_Dataset:_
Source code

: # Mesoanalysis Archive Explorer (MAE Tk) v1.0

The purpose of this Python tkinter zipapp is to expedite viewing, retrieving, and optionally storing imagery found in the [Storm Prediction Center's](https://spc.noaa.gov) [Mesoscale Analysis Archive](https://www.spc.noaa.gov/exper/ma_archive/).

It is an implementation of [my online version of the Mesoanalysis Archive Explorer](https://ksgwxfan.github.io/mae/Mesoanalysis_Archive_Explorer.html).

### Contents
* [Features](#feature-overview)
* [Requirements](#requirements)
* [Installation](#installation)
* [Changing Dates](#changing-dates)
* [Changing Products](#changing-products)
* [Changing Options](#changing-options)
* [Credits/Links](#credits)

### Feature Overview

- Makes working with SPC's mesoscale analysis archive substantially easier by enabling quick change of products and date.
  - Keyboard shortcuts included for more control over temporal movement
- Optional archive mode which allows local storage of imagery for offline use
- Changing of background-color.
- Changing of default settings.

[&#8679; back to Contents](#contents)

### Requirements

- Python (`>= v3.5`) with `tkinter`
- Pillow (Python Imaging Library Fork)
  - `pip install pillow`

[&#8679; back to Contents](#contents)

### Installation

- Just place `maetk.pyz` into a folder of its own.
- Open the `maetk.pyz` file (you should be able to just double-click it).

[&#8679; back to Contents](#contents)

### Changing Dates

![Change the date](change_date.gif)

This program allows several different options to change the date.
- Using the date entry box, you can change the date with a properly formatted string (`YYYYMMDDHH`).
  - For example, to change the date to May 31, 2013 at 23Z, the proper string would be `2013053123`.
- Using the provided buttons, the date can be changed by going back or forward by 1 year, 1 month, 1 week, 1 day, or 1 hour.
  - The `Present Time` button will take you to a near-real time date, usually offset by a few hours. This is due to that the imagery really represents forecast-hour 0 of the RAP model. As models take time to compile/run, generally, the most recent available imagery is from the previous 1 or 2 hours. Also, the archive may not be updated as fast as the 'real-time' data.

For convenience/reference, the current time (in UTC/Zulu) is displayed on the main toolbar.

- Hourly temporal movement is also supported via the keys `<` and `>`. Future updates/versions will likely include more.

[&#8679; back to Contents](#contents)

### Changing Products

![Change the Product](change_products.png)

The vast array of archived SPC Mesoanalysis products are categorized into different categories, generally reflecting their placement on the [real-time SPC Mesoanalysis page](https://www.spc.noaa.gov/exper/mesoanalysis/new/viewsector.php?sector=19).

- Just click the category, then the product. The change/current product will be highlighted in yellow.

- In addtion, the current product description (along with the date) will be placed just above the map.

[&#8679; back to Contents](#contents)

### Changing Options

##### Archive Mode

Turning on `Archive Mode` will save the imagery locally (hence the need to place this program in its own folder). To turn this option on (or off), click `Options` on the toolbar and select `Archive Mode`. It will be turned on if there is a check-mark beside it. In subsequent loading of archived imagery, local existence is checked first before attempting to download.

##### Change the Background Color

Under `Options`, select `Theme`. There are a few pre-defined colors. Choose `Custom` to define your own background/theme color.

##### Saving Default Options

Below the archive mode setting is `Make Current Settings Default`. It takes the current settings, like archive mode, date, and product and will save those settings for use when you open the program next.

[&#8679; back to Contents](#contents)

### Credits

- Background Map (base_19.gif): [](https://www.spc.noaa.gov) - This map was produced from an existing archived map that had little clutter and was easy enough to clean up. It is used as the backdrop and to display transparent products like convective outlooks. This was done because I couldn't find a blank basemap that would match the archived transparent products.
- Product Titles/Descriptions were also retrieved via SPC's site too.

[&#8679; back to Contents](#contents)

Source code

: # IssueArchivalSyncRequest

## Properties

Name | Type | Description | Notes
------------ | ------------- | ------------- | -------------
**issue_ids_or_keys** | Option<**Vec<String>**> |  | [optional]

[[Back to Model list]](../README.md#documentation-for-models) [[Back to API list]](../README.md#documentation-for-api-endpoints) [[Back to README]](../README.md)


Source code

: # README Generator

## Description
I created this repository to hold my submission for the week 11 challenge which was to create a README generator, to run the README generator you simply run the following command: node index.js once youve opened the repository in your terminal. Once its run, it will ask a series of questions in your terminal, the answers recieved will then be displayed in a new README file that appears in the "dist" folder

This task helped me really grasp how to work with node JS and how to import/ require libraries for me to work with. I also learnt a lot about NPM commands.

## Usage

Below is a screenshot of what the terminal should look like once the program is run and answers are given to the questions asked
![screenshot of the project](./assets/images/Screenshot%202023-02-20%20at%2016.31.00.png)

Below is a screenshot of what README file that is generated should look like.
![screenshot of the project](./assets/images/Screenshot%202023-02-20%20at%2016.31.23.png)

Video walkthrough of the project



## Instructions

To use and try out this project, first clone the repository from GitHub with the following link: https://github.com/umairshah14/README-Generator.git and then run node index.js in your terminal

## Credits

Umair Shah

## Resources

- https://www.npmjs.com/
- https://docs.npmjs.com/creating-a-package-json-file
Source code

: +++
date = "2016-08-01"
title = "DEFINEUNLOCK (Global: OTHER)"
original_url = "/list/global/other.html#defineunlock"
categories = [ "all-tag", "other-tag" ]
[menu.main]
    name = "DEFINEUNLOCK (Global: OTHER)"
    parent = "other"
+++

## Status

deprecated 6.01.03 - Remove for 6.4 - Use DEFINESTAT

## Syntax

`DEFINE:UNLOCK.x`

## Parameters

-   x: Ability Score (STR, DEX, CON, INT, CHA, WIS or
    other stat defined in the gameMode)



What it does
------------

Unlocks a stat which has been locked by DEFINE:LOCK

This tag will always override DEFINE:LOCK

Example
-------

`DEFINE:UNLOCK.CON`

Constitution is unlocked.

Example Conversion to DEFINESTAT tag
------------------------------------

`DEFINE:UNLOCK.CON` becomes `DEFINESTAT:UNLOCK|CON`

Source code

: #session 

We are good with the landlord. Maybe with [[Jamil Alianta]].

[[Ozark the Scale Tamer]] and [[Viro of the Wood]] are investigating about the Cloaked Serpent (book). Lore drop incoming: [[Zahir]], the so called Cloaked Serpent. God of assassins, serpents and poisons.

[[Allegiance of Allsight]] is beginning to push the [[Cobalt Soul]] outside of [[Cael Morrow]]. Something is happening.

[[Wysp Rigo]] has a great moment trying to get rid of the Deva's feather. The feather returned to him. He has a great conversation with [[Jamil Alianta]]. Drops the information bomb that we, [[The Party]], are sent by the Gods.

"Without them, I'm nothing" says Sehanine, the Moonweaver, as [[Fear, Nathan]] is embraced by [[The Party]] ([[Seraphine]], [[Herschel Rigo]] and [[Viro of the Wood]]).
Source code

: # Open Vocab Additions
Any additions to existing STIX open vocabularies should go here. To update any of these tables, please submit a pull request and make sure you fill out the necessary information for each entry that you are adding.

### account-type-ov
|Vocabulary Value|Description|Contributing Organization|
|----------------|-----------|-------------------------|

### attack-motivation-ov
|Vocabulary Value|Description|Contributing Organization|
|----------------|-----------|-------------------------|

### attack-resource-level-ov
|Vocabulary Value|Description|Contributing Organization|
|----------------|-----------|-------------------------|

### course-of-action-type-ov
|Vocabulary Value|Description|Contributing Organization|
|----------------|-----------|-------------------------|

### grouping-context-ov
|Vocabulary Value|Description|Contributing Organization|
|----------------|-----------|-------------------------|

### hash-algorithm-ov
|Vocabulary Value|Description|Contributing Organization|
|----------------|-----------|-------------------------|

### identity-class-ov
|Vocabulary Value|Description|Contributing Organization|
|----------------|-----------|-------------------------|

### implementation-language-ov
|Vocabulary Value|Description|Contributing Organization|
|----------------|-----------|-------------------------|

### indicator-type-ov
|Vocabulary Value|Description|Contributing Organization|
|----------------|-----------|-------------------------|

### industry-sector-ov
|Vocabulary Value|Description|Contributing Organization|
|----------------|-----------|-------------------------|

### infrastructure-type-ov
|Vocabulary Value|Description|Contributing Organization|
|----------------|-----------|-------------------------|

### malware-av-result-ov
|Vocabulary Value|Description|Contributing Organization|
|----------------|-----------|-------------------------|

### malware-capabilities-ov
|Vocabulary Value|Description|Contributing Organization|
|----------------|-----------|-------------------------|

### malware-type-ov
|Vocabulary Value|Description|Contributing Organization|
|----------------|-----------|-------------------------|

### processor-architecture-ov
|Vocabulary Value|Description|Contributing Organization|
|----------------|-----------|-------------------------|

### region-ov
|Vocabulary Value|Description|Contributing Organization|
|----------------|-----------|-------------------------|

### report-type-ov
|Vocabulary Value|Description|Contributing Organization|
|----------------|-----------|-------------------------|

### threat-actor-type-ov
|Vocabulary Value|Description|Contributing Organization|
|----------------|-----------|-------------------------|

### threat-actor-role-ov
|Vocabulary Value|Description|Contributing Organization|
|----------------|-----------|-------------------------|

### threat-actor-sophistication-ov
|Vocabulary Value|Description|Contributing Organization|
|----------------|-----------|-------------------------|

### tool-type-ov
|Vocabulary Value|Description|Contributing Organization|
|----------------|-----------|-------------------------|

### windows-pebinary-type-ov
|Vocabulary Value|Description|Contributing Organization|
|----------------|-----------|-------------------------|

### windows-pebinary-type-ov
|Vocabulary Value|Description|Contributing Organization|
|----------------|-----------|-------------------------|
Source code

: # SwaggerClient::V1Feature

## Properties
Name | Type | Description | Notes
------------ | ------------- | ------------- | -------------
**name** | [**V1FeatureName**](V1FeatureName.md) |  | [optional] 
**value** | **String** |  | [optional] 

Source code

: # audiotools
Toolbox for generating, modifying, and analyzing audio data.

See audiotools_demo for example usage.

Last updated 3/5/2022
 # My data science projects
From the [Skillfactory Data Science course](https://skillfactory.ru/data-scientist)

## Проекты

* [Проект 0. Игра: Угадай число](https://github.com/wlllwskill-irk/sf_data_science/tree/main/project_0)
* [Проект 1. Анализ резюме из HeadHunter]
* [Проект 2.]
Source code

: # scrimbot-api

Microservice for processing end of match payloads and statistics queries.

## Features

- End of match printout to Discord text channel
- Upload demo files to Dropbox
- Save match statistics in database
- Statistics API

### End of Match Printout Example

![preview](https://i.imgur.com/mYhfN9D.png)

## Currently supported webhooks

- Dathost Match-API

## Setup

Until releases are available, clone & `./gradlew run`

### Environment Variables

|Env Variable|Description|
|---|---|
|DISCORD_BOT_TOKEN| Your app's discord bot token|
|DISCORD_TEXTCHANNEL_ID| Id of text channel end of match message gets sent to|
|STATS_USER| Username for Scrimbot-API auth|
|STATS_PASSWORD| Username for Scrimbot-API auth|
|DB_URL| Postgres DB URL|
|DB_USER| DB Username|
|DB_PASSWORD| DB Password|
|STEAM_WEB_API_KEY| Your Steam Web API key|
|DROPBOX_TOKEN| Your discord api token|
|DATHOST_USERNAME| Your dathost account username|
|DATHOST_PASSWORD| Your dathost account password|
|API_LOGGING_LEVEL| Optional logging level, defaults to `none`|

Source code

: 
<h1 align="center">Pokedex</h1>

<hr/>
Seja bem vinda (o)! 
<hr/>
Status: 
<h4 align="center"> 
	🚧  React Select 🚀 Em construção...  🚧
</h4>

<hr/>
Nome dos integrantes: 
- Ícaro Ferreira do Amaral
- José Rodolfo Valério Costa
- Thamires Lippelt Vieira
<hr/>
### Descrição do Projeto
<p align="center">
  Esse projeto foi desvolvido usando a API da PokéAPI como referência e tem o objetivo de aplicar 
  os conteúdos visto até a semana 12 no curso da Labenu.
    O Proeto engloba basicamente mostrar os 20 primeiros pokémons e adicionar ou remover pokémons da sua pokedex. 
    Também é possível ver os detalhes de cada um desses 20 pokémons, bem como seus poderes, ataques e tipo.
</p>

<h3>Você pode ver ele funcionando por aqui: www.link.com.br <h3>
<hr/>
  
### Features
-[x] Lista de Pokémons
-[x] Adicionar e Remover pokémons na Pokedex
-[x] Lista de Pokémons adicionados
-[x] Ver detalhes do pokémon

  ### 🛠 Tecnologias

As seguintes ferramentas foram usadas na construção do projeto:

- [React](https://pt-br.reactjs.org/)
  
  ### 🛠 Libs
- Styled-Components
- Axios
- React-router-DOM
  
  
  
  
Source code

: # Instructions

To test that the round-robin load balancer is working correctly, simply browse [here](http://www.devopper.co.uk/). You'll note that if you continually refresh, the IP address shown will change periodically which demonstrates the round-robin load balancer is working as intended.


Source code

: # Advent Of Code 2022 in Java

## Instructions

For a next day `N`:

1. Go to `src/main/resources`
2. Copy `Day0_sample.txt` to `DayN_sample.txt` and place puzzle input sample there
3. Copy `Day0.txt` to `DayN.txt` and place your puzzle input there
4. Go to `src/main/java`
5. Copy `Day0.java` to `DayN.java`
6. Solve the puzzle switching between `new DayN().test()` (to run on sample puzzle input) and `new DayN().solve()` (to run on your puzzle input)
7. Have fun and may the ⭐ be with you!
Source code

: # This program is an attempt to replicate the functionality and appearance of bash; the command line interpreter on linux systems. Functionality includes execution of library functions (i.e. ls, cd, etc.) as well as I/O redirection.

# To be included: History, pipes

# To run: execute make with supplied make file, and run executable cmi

_Task instructions:_
Everything above from the line with "### threat-actor-role-ov" to the line with "- Statistics API", both included, must be repeated exactly, and nothing outside that range.

_Answer to this exercise:_
### threat-actor-role-ov
|Vocabulary Value|Description|Contributing Organization|
|----------------|-----------|-------------------------|

### threat-actor-sophistication-ov
|Vocabulary Value|Description|Contributing Organization|
|----------------|-----------|-------------------------|

### tool-type-ov
|Vocabulary Value|Description|Contributing Organization|
|----------------|-----------|-------------------------|

### windows-pebinary-type-ov
|Vocabulary Value|Description|Contributing Organization|
|----------------|-----------|-------------------------|

### windows-pebinary-type-ov
|Vocabulary Value|Description|Contributing Organization|
|----------------|-----------|-------------------------|
Source code

: # SwaggerClient::V1Feature

## Properties
Name | Type | Description | Notes
------------ | ------------- | ------------- | -------------
**name** | [**V1FeatureName**](V1FeatureName.md) |  | [optional] 
**value** | **String** |  | [optional] 

Source code

: # audiotools
Toolbox for generating, modifying, and analyzing audio data.

See audiotools_demo for example usage.

Last updated 3/5/2022
 # My data science projects
From the [Skillfactory Data Science course](https://skillfactory.ru/data-scientist)

## Проекты

* [Проект 0. Игра: Угадай число](https://github.com/wlllwskill-irk/sf_data_science/tree/main/project_0)
* [Проект 1. Анализ резюме из HeadHunter]
* [Проект 2.]
Source code

: # scrimbot-api

Microservice for processing end of match payloads and statistics queries.

## Features

- End of match printout to Discord text channel
- Upload demo files to Dropbox
- Save match statistics in database
- Statistics API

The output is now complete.